ひとりぼっちじゃないの映画専門家レビュー一覧

ひとりぼっちじゃない

「世界の中心で、愛をさけぶ」「スカイ・クロウ」などの脚本家・伊藤ちひろが10年の歳月をかけて書き上げた小説を自ら映画化した初監督作品。主人公の歯科医師ススメのなんの変哲もない日常が、アロマ店を経営する宮子に恋をすることで少しづつ変化を帯びていく。ススメ役は伊藤が脚本を書く際にアテ書きしたというKing Gnuのボーカル&キーボード、井口理。宮子役には「恋は光」の馬場ふみか。宮子の友人の蓉子に「PLAN 75」の河合優実。恋愛という世界の中ですら、他者と自己は一つになれないのか。恋愛の歯がゆさを含んだ幸福、不安と嫉妬に葛藤しながら、ススメがたどり着く“生きること”とは……。 不器用なススメの、ナナメでまっすぐな、純愛と狂気の物語。企画・プロデュースは行定勲。
  • 脚本家、映画監督

    井上淳一

    自身の原作を自身の脚本で監督する。脚色は原作に縛られ、演出は脚本に縛られなかったか。そうとしか考えられない無惨さ。現実と幻想の境界の曖昧さを、自分が見ている時以外の相手は分からないと言い訳しないでキッチリと描くべき。「ツィゴイネルワイゼン」はそれをやっているから傑作なのだ。水中で吐き出す空気の効果音では何も表現出来ない。行定さんは何も言わなかったのか。一人三役だからこそちゃんとした外部の批判と指針が必要なのに。好きにやれは優しさでも何でもない。

  • 日本経済新聞編集委員

    古賀重樹

    出会った女に導かれるように、男が自分探しの迷宮へと入り込む。よくある筋立てを具体的な強い画で見せようとしているのはわかる。他人の口腔内をのぞく歯科医の双眼ルーペといい、まるで温室のように観葉植物が生い茂る部屋といい、カギのかかっていない突き当りのドアといい、ベランダの錆びた物置といい。ふわふわとして謎めいた馬場ふみかとは対照的に、現実を直球で突き付ける河合優実の存在感も貴重だ。ただ才気走った画に人物の心理がついていかないうらみがある。

  • 映画評論家

    服部香穂里

    来る者は拒まぬ彼女の思わせぶりで引っ張るが、尺は延び疑問符ばかり増える。彼女を作品のモチーフにするなど、ただならぬ関係と思しき親友の参戦が、第二、第三の男の影を匂わせ、さらに事態を厄介にする。

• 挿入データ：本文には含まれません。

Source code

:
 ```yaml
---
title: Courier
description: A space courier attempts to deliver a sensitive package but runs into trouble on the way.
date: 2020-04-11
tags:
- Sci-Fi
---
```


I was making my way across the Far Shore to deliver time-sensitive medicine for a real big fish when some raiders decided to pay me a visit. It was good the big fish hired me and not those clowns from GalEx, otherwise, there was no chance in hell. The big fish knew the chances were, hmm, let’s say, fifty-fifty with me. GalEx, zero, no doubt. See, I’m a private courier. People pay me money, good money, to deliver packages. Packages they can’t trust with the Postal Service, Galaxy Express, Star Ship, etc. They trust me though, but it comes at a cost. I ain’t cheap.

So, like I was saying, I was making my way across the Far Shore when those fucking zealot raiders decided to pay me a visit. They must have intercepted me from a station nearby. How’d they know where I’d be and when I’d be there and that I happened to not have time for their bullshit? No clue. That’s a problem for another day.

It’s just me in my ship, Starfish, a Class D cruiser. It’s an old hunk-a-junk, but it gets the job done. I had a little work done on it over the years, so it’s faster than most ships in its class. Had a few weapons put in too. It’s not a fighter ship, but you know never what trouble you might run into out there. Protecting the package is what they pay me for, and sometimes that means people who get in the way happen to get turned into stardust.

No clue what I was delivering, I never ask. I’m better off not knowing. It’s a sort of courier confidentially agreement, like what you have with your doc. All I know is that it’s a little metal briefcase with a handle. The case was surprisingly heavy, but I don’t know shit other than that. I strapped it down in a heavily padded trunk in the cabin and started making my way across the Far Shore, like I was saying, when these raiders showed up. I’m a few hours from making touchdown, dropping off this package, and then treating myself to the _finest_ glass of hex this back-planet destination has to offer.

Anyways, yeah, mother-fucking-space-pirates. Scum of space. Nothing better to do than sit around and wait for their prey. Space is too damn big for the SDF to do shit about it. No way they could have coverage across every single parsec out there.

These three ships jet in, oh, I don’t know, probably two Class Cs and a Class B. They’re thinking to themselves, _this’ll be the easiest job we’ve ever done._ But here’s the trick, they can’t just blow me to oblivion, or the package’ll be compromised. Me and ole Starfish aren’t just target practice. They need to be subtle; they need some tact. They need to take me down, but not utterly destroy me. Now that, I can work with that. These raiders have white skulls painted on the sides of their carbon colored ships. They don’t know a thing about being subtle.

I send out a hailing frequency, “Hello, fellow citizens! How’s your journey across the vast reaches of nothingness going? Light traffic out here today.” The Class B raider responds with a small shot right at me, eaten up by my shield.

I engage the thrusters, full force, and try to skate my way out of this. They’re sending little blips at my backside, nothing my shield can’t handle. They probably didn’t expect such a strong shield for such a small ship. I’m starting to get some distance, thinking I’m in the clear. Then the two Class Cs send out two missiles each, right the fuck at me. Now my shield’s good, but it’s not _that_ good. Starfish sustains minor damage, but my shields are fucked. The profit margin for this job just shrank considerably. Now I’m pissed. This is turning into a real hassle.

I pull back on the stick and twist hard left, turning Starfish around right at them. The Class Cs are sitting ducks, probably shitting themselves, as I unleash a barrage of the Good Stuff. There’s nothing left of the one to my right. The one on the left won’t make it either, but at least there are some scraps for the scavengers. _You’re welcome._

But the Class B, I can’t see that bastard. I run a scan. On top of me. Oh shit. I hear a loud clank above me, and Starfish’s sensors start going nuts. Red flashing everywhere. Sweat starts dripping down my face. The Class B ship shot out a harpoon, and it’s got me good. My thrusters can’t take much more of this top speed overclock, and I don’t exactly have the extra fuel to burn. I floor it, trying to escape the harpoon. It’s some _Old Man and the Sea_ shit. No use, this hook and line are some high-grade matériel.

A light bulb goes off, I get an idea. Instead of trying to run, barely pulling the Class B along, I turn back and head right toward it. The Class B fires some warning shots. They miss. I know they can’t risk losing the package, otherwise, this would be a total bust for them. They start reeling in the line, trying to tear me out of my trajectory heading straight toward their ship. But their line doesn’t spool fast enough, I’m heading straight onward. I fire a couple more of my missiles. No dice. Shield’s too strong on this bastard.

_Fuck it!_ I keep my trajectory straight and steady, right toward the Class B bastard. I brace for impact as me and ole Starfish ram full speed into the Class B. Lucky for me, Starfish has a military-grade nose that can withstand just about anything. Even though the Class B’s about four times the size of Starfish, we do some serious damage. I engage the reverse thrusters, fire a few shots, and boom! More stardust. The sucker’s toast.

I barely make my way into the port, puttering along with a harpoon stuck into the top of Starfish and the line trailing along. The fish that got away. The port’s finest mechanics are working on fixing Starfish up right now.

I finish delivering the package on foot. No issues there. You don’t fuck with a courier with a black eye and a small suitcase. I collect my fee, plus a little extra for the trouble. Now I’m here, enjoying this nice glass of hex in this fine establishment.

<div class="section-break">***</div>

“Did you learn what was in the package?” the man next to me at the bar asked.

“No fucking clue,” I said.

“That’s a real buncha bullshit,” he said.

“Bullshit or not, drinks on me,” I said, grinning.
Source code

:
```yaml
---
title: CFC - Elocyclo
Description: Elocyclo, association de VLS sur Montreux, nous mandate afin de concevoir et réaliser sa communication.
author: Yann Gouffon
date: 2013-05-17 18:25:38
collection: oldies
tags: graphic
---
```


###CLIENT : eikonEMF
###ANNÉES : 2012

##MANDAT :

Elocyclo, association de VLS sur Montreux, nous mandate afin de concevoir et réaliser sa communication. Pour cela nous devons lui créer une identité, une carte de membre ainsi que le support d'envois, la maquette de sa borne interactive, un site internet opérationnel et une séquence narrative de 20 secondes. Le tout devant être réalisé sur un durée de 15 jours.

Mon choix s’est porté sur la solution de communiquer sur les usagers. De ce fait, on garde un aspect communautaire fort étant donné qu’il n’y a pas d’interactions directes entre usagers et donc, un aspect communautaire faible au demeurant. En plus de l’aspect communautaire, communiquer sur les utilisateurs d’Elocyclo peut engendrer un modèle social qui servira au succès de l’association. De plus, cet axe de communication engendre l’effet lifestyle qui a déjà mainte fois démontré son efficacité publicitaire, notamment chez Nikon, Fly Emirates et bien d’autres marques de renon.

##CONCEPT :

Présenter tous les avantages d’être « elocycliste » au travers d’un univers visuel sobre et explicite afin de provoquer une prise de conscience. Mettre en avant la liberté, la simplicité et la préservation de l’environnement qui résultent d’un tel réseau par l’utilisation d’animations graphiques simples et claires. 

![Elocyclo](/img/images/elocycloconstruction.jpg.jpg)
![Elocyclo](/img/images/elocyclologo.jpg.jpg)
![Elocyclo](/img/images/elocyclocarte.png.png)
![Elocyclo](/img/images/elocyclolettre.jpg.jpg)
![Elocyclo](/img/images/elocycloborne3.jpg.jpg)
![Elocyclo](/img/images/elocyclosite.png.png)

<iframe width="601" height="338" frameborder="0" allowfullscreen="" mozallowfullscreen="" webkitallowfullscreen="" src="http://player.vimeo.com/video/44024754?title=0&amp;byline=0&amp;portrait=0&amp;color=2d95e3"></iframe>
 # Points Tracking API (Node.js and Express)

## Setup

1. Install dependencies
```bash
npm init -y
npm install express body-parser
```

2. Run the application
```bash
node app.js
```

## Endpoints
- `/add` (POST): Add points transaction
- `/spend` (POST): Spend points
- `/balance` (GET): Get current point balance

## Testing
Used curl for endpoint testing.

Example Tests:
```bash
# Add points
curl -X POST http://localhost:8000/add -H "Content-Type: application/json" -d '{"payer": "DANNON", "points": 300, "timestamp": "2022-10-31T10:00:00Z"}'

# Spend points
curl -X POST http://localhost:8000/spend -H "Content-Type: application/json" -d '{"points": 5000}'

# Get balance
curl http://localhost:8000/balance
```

互いに分かり合えぬ恋愛の不可思議を、自身さえ掴みあぐねる主人公の目線に徹して紐解く意図は分かるが、彼が惹かれる彼女の特別さを表現しきれていないからか、次第に常軌を逸する彼の行動も、心のつながりを求める愛よりは即物的な執着の産物に見え、情感まで半減した印象も。